A Peer of the Realm, whose Living Like A Lord (1956) revealed not only an irrespressible inability to forego any kind of a challenge but also a determination to make his Irish home and farm a paying affair, is sparked off by the offer to squire Jayne Mansfield through her London trip (X pounds equals X cows) to keep moving -- to France where he latches on to an idea for covering the Anniversary of the Revolution in Moscow for the same paper. So off -- with little of the red tape (well, it had to be Red but there wasn't too much of it) on a junket that collects celebrating Comrades from all over the world, a Russian jet, spot pictures of Khrushchev and Bulganin, marching in the ceremonial parade in Red Square. This is just a starter for his tours, with interpreters, his battles with communications to get his stories through, his progress on to other means of Moving In where he is not invited (more Krushchev and an interview), the horse races, university, the ballet, on to Leningrad and Helsinki -- and home.

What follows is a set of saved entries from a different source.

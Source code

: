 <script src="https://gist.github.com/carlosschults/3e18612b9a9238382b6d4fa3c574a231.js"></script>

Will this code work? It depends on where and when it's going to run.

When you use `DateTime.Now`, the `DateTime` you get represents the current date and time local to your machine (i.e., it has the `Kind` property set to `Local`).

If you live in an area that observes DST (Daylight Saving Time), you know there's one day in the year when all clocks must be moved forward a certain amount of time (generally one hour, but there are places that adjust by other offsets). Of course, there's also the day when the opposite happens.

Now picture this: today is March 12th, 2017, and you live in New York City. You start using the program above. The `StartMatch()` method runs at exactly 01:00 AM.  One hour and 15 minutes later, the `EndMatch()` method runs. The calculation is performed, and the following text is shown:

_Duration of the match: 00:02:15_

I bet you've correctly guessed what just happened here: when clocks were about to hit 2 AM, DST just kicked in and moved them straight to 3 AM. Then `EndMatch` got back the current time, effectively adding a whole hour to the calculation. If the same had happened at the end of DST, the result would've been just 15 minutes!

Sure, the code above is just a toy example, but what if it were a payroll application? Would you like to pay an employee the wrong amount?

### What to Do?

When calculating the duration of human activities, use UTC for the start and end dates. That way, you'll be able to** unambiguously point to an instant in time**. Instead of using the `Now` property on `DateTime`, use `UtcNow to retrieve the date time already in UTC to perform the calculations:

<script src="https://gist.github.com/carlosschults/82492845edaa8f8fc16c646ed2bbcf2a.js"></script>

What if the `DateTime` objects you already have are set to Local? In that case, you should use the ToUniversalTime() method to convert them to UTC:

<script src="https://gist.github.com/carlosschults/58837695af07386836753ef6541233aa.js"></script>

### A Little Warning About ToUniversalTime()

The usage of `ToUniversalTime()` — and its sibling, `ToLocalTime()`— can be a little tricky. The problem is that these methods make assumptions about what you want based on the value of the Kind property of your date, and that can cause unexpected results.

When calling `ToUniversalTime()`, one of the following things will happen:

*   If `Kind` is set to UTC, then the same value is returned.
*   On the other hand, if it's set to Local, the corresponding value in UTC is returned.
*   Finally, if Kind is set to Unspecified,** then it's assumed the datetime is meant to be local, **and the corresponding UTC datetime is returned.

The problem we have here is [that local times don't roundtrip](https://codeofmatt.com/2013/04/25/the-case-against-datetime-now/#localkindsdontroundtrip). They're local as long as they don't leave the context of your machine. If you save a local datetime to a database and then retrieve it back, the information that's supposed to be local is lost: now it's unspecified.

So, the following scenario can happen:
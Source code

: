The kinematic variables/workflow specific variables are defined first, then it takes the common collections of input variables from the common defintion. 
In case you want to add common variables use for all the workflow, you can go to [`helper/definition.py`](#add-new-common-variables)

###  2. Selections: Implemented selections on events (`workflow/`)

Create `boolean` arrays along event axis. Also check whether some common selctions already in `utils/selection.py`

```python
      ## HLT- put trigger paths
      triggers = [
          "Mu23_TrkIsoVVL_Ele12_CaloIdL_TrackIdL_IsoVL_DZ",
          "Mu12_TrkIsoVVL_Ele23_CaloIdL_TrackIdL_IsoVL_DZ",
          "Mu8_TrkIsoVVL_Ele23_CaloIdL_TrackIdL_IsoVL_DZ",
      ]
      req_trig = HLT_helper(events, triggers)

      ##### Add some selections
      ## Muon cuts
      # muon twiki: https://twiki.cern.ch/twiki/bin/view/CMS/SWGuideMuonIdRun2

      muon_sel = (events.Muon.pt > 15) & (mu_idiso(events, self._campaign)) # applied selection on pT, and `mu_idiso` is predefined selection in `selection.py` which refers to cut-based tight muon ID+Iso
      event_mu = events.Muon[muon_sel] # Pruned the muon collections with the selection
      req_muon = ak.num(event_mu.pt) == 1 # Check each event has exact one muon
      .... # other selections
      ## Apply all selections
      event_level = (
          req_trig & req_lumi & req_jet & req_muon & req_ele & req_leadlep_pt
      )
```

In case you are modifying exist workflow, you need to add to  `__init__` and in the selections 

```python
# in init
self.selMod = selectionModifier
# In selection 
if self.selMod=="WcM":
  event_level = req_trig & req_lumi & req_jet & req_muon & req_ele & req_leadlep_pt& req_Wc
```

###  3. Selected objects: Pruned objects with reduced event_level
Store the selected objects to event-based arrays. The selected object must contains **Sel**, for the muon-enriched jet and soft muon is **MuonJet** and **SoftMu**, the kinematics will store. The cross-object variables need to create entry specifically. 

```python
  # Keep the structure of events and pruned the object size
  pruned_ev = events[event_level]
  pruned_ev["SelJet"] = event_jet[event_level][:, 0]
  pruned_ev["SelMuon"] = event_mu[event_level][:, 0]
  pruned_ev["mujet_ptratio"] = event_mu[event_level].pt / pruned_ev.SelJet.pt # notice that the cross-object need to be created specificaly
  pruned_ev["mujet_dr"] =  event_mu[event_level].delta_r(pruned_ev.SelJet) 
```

A postscript returns him -- a year later -- to try to see Pasternak -- and he does. Dizzying, at points dazzling, this lightfoots, but never stupidly, through moot points (sputnik and its dog, big name Russians and the People who support them, and international feeling) and briefs the reader effortlessly and painlessly on an unblushing assault in Reddest Russia. His former readers will be pleased with Lord Kilbracken's latest; newcomers will be sure to gape. Cheers!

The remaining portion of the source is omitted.